Dataset entries
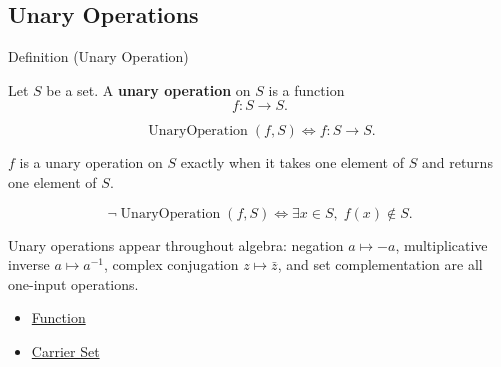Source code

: \subsection*{Unary Operations}
\label{subsec:unary-operations}

\begin{definitionbox}{Definition (Unary Operation)}
\begin{definition}
\label{def:unary-operation}
Let $S$ be a set.
A \textbf{unary operation} on $S$ is a function
\[
f:S \to S.
\]
\end{definition}
\end{definitionbox}

\begin{remark*}
\[
\operatorname{UnaryOperation}(f,S)
\Longleftrightarrow
f:S\to S.
\]
\end{remark*}

\begin{remark*}
$f$ is a unary operation on $S$ exactly when it takes one element of $S$ and
returns one element of $S$.
\end{remark*}

\begin{remark*}
\[
\neg\operatorname{UnaryOperation}(f,S)
\Longleftrightarrow
\exists x\in S,\; f(x)\notin S.
\]
\end{remark*}

\begin{remark*}[Interpretation]
Unary operations appear throughout algebra: negation $a \mapsto -a$,
multiplicative inverse $a \mapsto a^{-1}$, complex conjugation
$z \mapsto \bar z$, and set complementation are all one-input operations.
\end{remark*}

\begin{dependencies}
\begin{itemize}
  \item \hyperref[def:alg-function]{Function}
  \item \hyperref[def:carrier-set]{Carrier Set}
\end{itemize}
\end{dependencies}
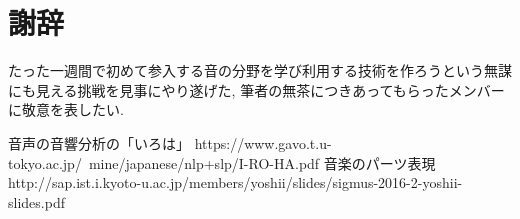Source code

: \documentclass[uplatex,a4paper,11pt]{jsarticle}
\begin{document}
\section{謝辞}
たった一週間で初めて参入する音の分野を学び利用する技術を作ろうという無謀にも見える挑戦を見事にやり遂げた, 筆者の無茶につきあってもらったメンバーに敬意を表したい.

\begin{thebibliography}{}
   音声の音響分析の「いろは」 https://www.gavo.t.u-tokyo.ac.jp/~mine/japanese/nlp+slp/I-RO-HA.pdf
   音楽のパーツ表現 http://sap.ist.i.kyoto-u.ac.jp/members/yoshii/slides/sigmus-2016-2-yoshii-slides.pdf
\end{thebibliography}
\end{document}

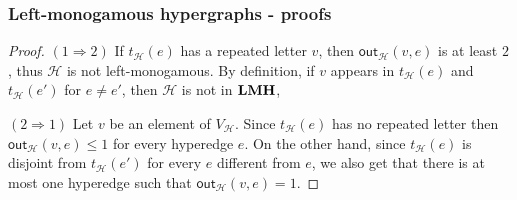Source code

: \documentclass[3p]{elsarticle}
\newcommand{\outd}[1]{\mathsf{out}_{\mathcal{#1}}}
\newcommand{\catname}[1]{\textbf{\textup{#1}}}
\newcommand{\lmo}{\catname{LMH}}
\theoremstyle{remark}
\theoremstyle{definition}
\begin{document}
\subsubsection{Left-monogamous hypergraphs - proofs}

\elem*
\begin{proof}\label{proof:elem}
	$(1\Rightarrow 2)$ If $t_{\mathcal{H}}(e)$ has a repeated letter $v$, then $\outd{H}(v,e)$ is at least $2$, thus $\mathcal{H}$ is not left-monogamous.  By definition, if $v$ appears in $t_{\mathcal{H}}(e)$ and $t_{\mathcal{H}}(e')$ for $e\neq e'$, then $\mathcal{H}$ is not in $\lmo$,
	\smallskip \noindent 	
	
	$(2\Rightarrow 1)$ Let $v$ be an element of $V_{\mathcal{H}}$. Since $t_{\mathcal{H}}(e)$ has no repeated letter then $\outd{H}(v,e)\leq 1$ for every hyperedge $e$. On the other hand, since $t_{\mathcal{H}}(e)$ is disjoint from $t_{\mathcal{H}}(e')$ for every $e$ different from $e$, we also get that there is at most one hyperedge such that  $\outd{H}(v,e) = 1$.
\end{proof}
\end{document}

Your objective =
Lines containing the string "outd" are the ones to copy from the entries above.

Finished task =
\newcommand{\outd}[1]{\mathsf{out}_{\mathcal{#1}}}
	$(1\Rightarrow 2)$ If $t_{\mathcal{H}}(e)$ has a repeated letter $v$, then $\outd{H}(v,e)$ is at least $2$, thus $\mathcal{H}$ is not left-monogamous.  By definition, if $v$ appears in $t_{\mathcal{H}}(e)$ and $t_{\mathcal{H}}(e')$ for $e\neq e'$, then $\mathcal{H}$ is not in $\lmo$,
	$(2\Rightarrow 1)$ Let $v$ be an element of $V_{\mathcal{H}}$. Since $t_{\mathcal{H}}(e)$ has no repeated letter then $\outd{H}(v,e)\leq 1$ for every hyperedge $e$. On the other hand, since $t_{\mathcal{H}}(e)$ is disjoint from $t_{\mathcal{H}}(e')$ for every $e$ different from $e$, we also get that there is at most one hyperedge such that  $\outd{H}(v,e) = 1$.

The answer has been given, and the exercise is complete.